Lockheart, James T. v. Drapiewski, John, 05-2816 (2007)

Court: Court of Appeals for the Seventh Circuit Number: 05-2816 Visitors: 52
Judges: Per Curiam
Filed: Apr. 26, 2007
Latest Update: Mar. 02, 2020
Summary: NONPRECEDENTIAL DISPOSITION To be cited only in accordance with Fed. R. App. P. 32.1 United States Court of Appeals For the Seventh Circuit Chicago, Illinois 60604 Submitted April 25, 2007 Decided April 26, 2007 Before Hon. DANIEL A. MANION, Circuit Judge Hon. ILANA DIAMOND ROVNER, Circuit Judge Hon. TERENCE T. EVANS, Circuit Judge No. 05-2816 JAMES T. LOCKHEART, Appeal from the United States Plaintiff-Appellant, District Court for the Northern District of Illinois, Eastern Division v. No. 95 C
More
                     NONPRECEDENTIAL DISPOSITION
                       To be cited only in accordance with
                               Fed. R. App. P. 32.1



           United States Court of Appeals
                             For the Seventh Circuit
                             Chicago, Illinois 60604

                             Submitted April 25, 2007
                              Decided April 26, 2007

                                      Before

                   Hon. DANIEL A. MANION, Circuit Judge

                   Hon. ILANA DIAMOND ROVNER, Circuit Judge

                   Hon.
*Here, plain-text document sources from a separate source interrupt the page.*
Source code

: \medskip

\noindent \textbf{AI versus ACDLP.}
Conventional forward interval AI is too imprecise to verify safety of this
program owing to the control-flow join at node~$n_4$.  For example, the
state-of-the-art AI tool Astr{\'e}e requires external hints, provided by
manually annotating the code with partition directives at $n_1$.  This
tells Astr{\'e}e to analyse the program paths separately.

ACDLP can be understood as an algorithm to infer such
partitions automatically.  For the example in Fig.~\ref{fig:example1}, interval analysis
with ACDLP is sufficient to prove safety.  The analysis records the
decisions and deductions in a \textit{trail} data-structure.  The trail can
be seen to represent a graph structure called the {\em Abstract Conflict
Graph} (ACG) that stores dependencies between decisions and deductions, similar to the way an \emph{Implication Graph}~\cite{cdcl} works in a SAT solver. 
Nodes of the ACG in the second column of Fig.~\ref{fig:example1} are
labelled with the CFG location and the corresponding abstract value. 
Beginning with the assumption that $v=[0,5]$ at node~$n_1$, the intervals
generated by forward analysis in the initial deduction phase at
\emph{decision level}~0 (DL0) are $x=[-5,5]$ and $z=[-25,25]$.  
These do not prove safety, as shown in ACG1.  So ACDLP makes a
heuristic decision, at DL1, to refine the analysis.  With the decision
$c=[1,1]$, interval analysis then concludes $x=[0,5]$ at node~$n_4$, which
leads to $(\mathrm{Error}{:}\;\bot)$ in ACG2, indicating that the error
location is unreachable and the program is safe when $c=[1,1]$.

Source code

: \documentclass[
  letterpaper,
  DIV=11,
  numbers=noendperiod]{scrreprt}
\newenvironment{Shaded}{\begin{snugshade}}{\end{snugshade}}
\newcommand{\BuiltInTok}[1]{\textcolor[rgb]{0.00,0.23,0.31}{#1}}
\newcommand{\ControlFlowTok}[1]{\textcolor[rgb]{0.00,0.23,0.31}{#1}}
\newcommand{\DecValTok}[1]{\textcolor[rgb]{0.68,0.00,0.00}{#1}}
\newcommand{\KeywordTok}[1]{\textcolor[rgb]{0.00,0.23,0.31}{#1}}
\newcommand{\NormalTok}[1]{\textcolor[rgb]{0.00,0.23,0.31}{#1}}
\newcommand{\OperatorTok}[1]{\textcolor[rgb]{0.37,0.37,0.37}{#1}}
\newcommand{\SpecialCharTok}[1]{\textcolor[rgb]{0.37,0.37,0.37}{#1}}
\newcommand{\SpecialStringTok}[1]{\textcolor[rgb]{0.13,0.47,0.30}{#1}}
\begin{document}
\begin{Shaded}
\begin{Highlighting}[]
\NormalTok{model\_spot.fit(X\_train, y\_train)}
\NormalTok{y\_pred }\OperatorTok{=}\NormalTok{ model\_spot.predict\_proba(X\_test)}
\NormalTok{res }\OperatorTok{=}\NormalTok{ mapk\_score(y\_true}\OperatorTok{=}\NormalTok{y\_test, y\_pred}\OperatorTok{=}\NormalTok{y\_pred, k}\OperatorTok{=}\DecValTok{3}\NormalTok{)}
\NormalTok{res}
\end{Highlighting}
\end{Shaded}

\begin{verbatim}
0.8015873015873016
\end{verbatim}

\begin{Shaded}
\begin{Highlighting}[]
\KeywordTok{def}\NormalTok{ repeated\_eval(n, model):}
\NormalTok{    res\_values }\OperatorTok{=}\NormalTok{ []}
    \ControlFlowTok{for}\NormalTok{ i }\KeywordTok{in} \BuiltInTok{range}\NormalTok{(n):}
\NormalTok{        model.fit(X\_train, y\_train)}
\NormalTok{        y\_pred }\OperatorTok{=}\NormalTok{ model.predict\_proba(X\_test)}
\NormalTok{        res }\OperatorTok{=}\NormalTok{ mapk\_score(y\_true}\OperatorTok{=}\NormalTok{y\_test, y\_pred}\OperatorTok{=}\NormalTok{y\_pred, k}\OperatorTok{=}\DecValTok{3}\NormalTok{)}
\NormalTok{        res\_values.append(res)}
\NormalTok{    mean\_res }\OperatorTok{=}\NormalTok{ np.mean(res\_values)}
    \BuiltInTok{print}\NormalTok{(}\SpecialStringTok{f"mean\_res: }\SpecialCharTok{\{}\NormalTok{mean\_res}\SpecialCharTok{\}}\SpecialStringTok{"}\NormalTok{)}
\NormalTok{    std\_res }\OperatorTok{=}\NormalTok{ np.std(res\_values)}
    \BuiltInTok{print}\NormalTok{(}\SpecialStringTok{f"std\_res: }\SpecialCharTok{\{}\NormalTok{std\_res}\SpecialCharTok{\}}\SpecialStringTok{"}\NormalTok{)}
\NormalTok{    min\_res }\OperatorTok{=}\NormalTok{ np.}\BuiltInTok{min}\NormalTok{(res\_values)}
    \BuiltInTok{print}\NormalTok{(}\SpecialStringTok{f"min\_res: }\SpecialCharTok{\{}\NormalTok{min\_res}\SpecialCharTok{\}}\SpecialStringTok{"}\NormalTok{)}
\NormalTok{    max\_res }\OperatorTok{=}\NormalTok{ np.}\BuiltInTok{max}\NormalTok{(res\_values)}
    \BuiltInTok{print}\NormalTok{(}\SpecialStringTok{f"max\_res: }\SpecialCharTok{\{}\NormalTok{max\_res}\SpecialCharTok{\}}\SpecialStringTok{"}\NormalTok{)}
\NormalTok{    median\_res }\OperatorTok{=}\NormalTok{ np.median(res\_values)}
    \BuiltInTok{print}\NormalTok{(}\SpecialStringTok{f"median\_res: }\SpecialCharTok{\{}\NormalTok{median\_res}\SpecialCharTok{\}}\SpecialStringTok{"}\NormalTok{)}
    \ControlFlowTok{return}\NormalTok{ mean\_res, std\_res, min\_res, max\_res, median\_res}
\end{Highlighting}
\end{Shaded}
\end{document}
TERENCE T. EVANS, Circuit Judge

No. 05-2816

JAMES T. LOCKHEART,                            Appeal from the United States
    Plaintiff-Appellant,                       District Court for the Northern
                                               District of Illinois, Eastern Division
      v.
                                               No. 95 C 343
OFFICER JOHN DRAPIEWSKI,
OFFICER JOHN A. MACIEJEWSKI,                   Samuel Der-Yeghiayan,
SR., OFFICER CHRISTOPHER                       Judge.
STRAHLMAN, et al.,
      Defendants-Appellees.


                                    ORDER

       In this lawsuit under 42 U.S.C. § 1983 and state law, James Lockheart
contends that Chicago police officers assaulted him and tried to frame him for
armed robbery. The district court granted summary judgment for the officers, and
we affirm.

      The facts leading to Lockheart’s encounter with the police are not in dispute.
In February 1993, a black male wielding a screwdriver accosted Theresa
Wojnarowski in the parking lot of the Driftwood Restaurant, where she worked.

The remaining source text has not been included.